Exercise data:
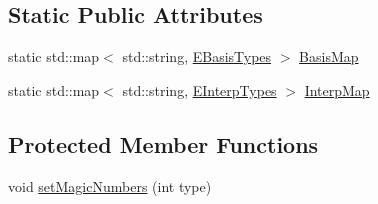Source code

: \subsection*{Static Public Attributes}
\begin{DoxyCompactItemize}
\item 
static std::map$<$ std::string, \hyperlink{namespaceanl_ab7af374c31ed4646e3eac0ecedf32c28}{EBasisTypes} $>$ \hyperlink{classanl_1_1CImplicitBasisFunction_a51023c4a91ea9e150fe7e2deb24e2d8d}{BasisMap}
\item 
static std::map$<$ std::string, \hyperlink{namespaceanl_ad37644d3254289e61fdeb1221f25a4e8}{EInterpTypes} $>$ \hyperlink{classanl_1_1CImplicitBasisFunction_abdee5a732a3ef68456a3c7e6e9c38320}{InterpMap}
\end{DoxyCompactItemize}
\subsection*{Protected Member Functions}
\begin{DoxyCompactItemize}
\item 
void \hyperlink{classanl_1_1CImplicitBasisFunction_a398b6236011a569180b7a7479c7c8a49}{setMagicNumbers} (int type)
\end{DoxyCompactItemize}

...

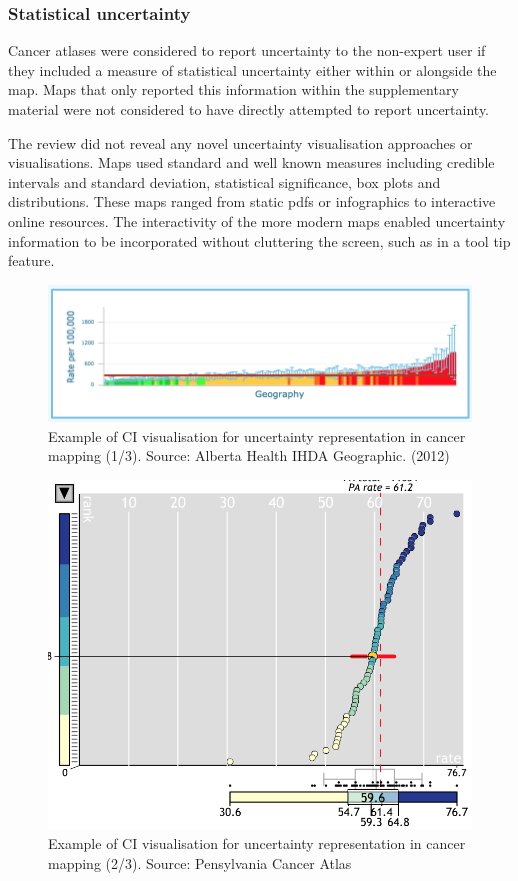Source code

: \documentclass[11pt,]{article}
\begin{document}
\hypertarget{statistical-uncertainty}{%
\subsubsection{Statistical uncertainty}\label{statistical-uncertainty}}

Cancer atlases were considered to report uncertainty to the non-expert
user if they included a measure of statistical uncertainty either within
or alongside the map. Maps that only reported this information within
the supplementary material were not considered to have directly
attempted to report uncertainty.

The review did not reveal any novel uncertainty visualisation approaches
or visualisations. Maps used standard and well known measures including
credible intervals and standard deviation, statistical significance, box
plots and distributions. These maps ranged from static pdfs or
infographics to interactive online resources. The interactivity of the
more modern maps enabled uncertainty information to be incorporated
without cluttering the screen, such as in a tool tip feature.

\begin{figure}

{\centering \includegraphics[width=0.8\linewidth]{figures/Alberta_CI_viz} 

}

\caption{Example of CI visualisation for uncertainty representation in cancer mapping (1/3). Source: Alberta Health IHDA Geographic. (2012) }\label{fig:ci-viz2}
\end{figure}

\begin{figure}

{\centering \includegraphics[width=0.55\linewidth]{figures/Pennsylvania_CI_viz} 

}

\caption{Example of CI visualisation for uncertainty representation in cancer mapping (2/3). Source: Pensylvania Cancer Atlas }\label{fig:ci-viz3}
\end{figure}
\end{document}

* * *

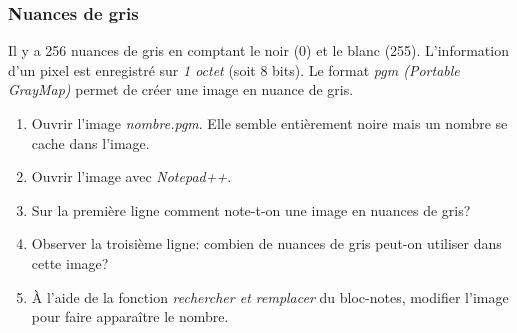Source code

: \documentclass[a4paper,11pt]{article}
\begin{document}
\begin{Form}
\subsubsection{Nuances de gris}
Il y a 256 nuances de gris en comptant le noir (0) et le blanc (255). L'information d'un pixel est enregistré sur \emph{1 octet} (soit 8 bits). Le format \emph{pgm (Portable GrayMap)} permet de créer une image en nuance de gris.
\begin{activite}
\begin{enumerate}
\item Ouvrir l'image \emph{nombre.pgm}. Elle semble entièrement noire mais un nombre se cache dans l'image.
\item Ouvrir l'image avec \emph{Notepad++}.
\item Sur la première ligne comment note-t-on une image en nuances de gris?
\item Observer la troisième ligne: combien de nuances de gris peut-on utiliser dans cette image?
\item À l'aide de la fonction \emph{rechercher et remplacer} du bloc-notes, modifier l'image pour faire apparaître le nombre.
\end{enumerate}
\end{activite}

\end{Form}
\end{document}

What you will do: Return only the part of the records above that opens with the line containing "Cancer atlases were" and closes with the line containing "credible intervals and", ends included.

Result:
Cancer atlases were considered to report uncertainty to the non-expert
user if they included a measure of statistical uncertainty either within
or alongside the map. Maps that only reported this information within
the supplementary material were not considered to have directly
attempted to report uncertainty.

The review did not reveal any novel uncertainty visualisation approaches
or visualisations. Maps used standard and well known measures including
credible intervals and standard deviation, statistical significance, box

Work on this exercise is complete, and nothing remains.